I once spent well over $200 on a Mont Blanc fountain pen. I used it for two or three years until the nib had worn down to a razor sharp edge that effortlessly sliced through the pages of my journal. The pen was guaranteed for life but exercising that guarantee included the cost of shipping, handling and insurance or more than the cost of a lifetime supply of cheap BIC pens. So I gave the pen body to a very grateful young lady who was starting a diary. For her, getting a second hand Mont Blanc was a paradise worth saving for: an investment of about $50, to get a world class writing instrument. I bought BIC pens (or their equivalent) in boxes of a dozen after that.
When I was in a scribbling mood I would take my journal to a café in Harvard Square Cambridge, usually the Café Pamplona (on the corner of Bow and Arrow Streets) in the evening or the Café Piroschka (in Holyoke Center on Dunster Street) in the morning, and scribble for several hours about life, love and my alternating bouts of ennui and angst. Most of what I wrote was awful but rain or shine I had promised myself that I would write at least one full page every day. At my peek I may have written ten, fifteen, twenty or more pages in longhand, day after day.

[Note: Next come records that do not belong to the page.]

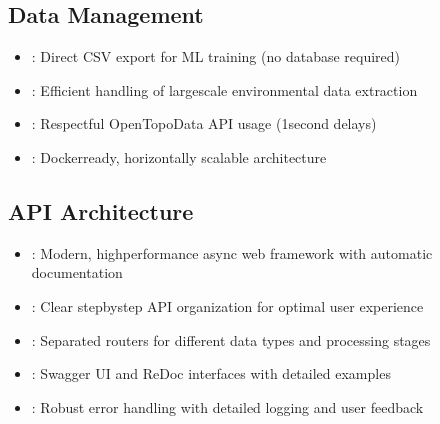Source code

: \documentclass[letterpaper,10pt,english]{sphinxmanual}
\begin{document}
\subsection{Data Management}
\label{\detokenize{overview:data-management}}\begin{itemize}
\item {} 
\sphinxAtStartPar
{}: Direct CSV export for ML training (no database required)

\item {} 
\sphinxAtStartPar
{}: Efficient handling of large\sphinxhyphen{}scale environmental data extraction

\item {} 
\sphinxAtStartPar
{}: Respectful Open\sphinxhyphen{}Topo\sphinxhyphen{}Data API usage (1\sphinxhyphen{}second delays)

\item {} 
\sphinxAtStartPar
{}: Docker\sphinxhyphen{}ready, horizontally scalable architecture

\end{itemize}


\subsection{API Architecture}
\label{\detokenize{overview:api-architecture}}\begin{itemize}
\item {} 
\sphinxAtStartPar
{}: Modern, high\sphinxhyphen{}performance async web framework with automatic documentation

\item {} 
\sphinxAtStartPar
{}: Clear step\sphinxhyphen{}by\sphinxhyphen{}step API organization for optimal user experience

\item {} 
\sphinxAtStartPar
{}: Separated routers for different data types and processing stages

\item {} 
\sphinxAtStartPar
{}: Swagger UI and ReDoc interfaces with detailed examples

\item {} 
\sphinxAtStartPar
{}: Robust error handling with detailed logging and user feedback

\end{itemize}
\end{document}
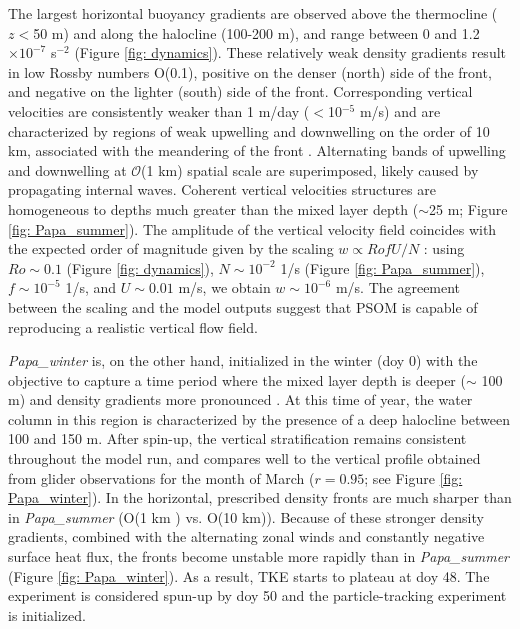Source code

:\documentclass[draft,linenumbers]{agujournal2018}
\begin{document}
The largest horizontal buoyancy gradients are observed above the thermocline ($z<$50 m) and along the halocline (100-200 m), and range between 0 and 1.2$\times 10^{-7}$ s$^{-2}$ (Figure \ref{fig: dynamics}). These relatively weak density gradients result in low Rossby numbers O(0.1), positive on the denser (north) side of the front, and negative on the lighter (south) side of the front. Corresponding vertical velocities are consistently weaker than 1 m/day ($<$10$^{-5}$ m/s) and are characterized by regions of weak upwelling and downwelling on the order of 10 km, associated with the meandering of the front \citep{Bower_1989}. Alternating bands of upwelling and downwelling at $\mathcal{O}$(1 km) spatial scale are superimposed, likely caused by propagating internal waves. Coherent vertical velocities structures are homogeneous to depths much greater than the mixed layer depth ($\sim$25 m; Figure \ref{fig: Papa_summer}). The amplitude of the vertical velocity field coincides with the expected order of magnitude given by the scaling $w \propto RofU/N$ \citep{Mahadevan_2016}: using $Ro\sim0.1$ (Figure \ref{fig: dynamics}), $N\sim10^{-2}$ 1/s (Figure \ref{fig: Papa_summer}), $f\sim10^{-5}$ 1/s, and $U\sim0.01$ m/s, we obtain $w\sim 10^{-6}$ m/s. The agreement between the scaling and the model outputs suggest that PSOM is capable of reproducing a realistic vertical flow field.

\textit{Papa\_winter} is, on the other hand, initialized in the winter (doy 0) with the objective to capture a time period where the mixed layer depth is deeper ($\sim$ 100 m) and density gradients more pronounced \citep{Pelland_2016}. At this time of year, the water column in this region is characterized by the presence of a deep halocline between 100 and 150 m. After spin-up, the vertical stratification remains consistent throughout the model run, and compares well to the vertical profile obtained from glider observations for the month of March ($r = 0.95$; see Figure \ref{fig: Papa_winter}). In the horizontal, prescribed density fronts are much sharper than in \textit{Papa\_summer} (O(1 km ) vs. O(10 km)). Because of these stronger density gradients, combined with the alternating zonal winds and constantly negative surface heat flux, the fronts become unstable more rapidly than in \textit{Papa\_summer} (Figure \ref{fig: Papa_winter}). As a result, TKE starts to plateau at doy 48. The experiment is considered spun-up by doy 50 and the particle-tracking experiment is initialized. %
\end{document}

My goal was to teach myself how to write. I believed that since I could tell a good story I could learn how to write a good story and since telling a good story was a result of good mind – mouth coordination it made sense to me that writing a good story would require good mind – hand coordination. To that end I began a journal. I think the theory is mostly true and I think in practice it works. I wrote in longhand for years, writing around a million and a half words, but I ultimately turned to a typewriter then a computer but that would take much more than a decade.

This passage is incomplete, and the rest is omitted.